• Work required
Reproduce the records below in full and without edits, omitting images.

Saved entries
....

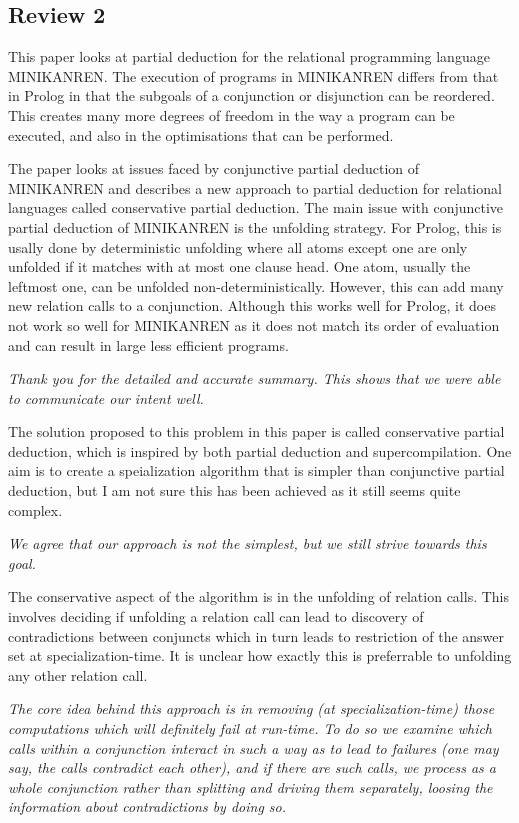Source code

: 
\subsection*{Review 2}

This paper looks at partial deduction for the relational programming language  MINIKANREN. The execution of programs in MINIKANREN differs from that in Prolog in that the subgoals of a conjunction or disjunction can be reordered. This creates many more degrees of freedom in the way a program can be executed, and also in the optimisations that can be performed.

The paper looks at issues faced by conjunctive partial deduction of MINIKANREN and describes a new approach to partial deduction for relational languages called conservative partial deduction. The main issue with conjunctive partial deduction of MINIKANREN is the unfolding strategy. For Prolog, this is usally done by deterministic unfolding where all atoms except one are only unfolded if it matches with at most one clause head. One atom, usually the leftmost one, can be unfolded non-deterministically. However, this can add many new relation calls to a conjunction. Although this works well for Prolog, it does not work so well for MINIKANREN as it does not match its order of evaluation and can result in large less efficient programs.

\emph{Thank you for the detailed and accurate summary. This shows that we were able to communicate our intent well.}

The solution proposed to this problem in this paper is called conservative partial deduction, which is inspired by both partial deduction and supercompilation. One aim is to create a speialization algorithm that is simpler than conjunctive partial deduction, but I am not sure this has been achieved as it still seems quite complex.

\emph{We agree that our approach is not the simplest, but we still strive towards this goal.}

The conservative aspect of the algorithm is in the unfolding of relation calls. This involves deciding if unfolding a relation call can lead to discovery of contradictions between conjuncts which in turn leads to restriction of the answer set at specialization-time. It is unclear how exactly this is preferrable to unfolding any other relation call.

\emph{The core idea behind this approach is in removing (at specialization-time) those computations which will definitely fail at run-time. To do so we examine which calls within a conjunction interact in such a way as to lead to failures (one may say, the calls contradict each other), and if there are such calls, we process as a whole conjunction rather than splitting and driving them separately, loosing the information about contradictions by doing so.}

....

• Written answer
Source code

: 
\subsection*{Review 2}

This paper looks at partial deduction for the relational programming language  MINIKANREN. The execution of programs in MINIKANREN differs from that in Prolog in that the subgoals of a conjunction or disjunction can be reordered. This creates many more degrees of freedom in the way a program can be executed, and also in the optimisations that can be performed.

The paper looks at issues faced by conjunctive partial deduction of MINIKANREN and describes a new approach to partial deduction for relational languages called conservative partial deduction. The main issue with conjunctive partial deduction of MINIKANREN is the unfolding strategy. For Prolog, this is usally done by deterministic unfolding where all atoms except one are only unfolded if it matches with at most one clause head. One atom, usually the leftmost one, can be unfolded non-deterministically. However, this can add many new relation calls to a conjunction. Although this works well for Prolog, it does not work so well for MINIKANREN as it does not match its order of evaluation and can result in large less efficient programs.

\emph{Thank you for the detailed and accurate summary. This shows that we were able to communicate our intent well.}

The solution proposed to this problem in this paper is called conservative partial deduction, which is inspired by both partial deduction and supercompilation. One aim is to create a speialization algorithm that is simpler than conjunctive partial deduction, but I am not sure this has been achieved as it still seems quite complex.

\emph{We agree that our approach is not the simplest, but we still strive towards this goal.}

The conservative aspect of the algorithm is in the unfolding of relation calls. This involves deciding if unfolding a relation call can lead to discovery of contradictions between conjuncts which in turn leads to restriction of the answer set at specialization-time. It is unclear how exactly this is preferrable to unfolding any other relation call.

\emph{The core idea behind this approach is in removing (at specialization-time) those computations which will definitely fail at run-time. To do so we examine which calls within a conjunction interact in such a way as to lead to failures (one may say, the calls contradict each other), and if there are such calls, we process as a whole conjunction rather than splitting and driving them separately, loosing the information about contradictions by doing so.}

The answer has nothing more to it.